2The applicant (the mother) seeks child support from the respondent (the father), retroactive to January 1, 2019. She asks to impute his annual income at $86,738 for this purpose.
3The father proposed to pay $500 each month for child support to the mother, starting on April 1, 2026. This is the Child Support Guidelines (the guidelines) table amount for one child, based on an annual income of $54,100. He opposes any support being ordered prior to April 1, 2026.
4The court ordered the parties to serve and file affidavits for their direct evidence. It also directed the father to serve and file an updated sworn financial statement. The mother complied with the court’s direction.
5The father did not comply with the court’s direction. He did not file a trial affidavit or an updated financial statement. The court permitted him to give his direct evidence orally. It also relied on the financial statement and notices of assessment he had previously filed.

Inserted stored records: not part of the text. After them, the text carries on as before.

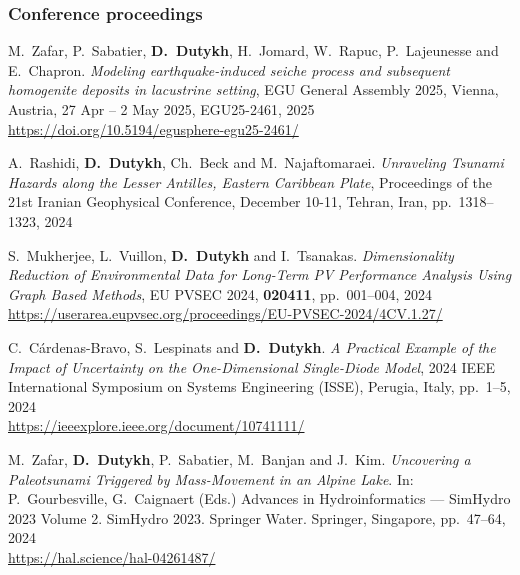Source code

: \separator
\subsubsection{Conference proceedings}

\begin{etaremune}



  \item M.~Zafar, P.~Sabatier, \textbf{D.~Dutykh}, H.~Jomard, W.~Rapuc, P.~Lajeunesse and E.~Chapron. \textit{Modeling earthquake-induced seiche process and subsequent homogenite deposits in lacustrine setting}, EGU General Assembly 2025, Vienna, Austria, 27 Apr -- 2 May 2025, EGU25-2461, 2025 \\
  \url{https://doi.org/10.5194/egusphere-egu25-2461/}
  


  \item A.~Rashidi, \textbf{D.~Dutykh}, Ch.~Beck and M.~Najaftomaraei. \textit{Unraveling Tsunami Hazards along the Lesser Antilles, Eastern Caribbean Plate}, Proceedings of the 21st Iranian Geophysical Conference, December 10-11, Tehran, Iran, pp.~1318--1323, 2024 %

  \item S.~Mukherjee, L.~Vuillon, \textbf{D.~Dutykh} and I.~Tsanakas. \textit{Dimensionality Reduction of Environmental Data for Long-Term PV Performance Analysis Using Graph Based Methods}, EU PVSEC 2024, \textbf{020411}, pp.~001--004, 2024 \\
  \url{https://userarea.eupvsec.org/proceedings/EU-PVSEC-2024/4CV.1.27/}

  \item C.~C\'ardenas-Bravo, S.~Lespinats and \textbf{D.~Dutykh}. \textit{A Practical Example of the Impact of Uncertainty on the One-Dimensional Single-Diode Model}, 2024 IEEE International Symposium on Systems Engineering (ISSE), Perugia, Italy, pp.~1--5, 2024 \\
  \url{https://ieeexplore.ieee.org/document/10741111/}

  \item M.~Zafar, \textbf{D.~Dutykh}, P.~Sabatier, M.~Banjan and J.~Kim. \textit{Uncovering a Paleotsunami Triggered by Mass-Movement in an Alpine Lake}. In: P.~Gourbesville, G.~Caignaert (Eds.) Advances in Hydroinformatics --- SimHydro 2023 Volume 2. SimHydro 2023. Springer Water. Springer, Singapore, pp.~47--64, 2024 \\ %
  \url{https://hal.science/hal-04261487/}


\end{etaremune}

6The parties cross-examined each other and made submissions. The mother was assisted by a Spanish interpreter.
7The issues for the court to determine are as follows:
a) What is the presumptive start date for child support? In determining this date, the court must determine the dates of formal notice and effective notice of the mother’s claim for support.
b) Should the court depart from the presumptive start date, and if so, when should support start?
c) How much child support should the father pay the mother for each year he is required to pay her support? What, if any, income should be imputed to him in any year?
d) What amount of support credits, if any, should the father receive?
e) How should any child support arrears be paid?
Part Two – Brief background facts
8The mother is 25 years old. She was born in Mexico. She came to Canada in 2017. She has applied for permanent residency in Canada. She lives with the child.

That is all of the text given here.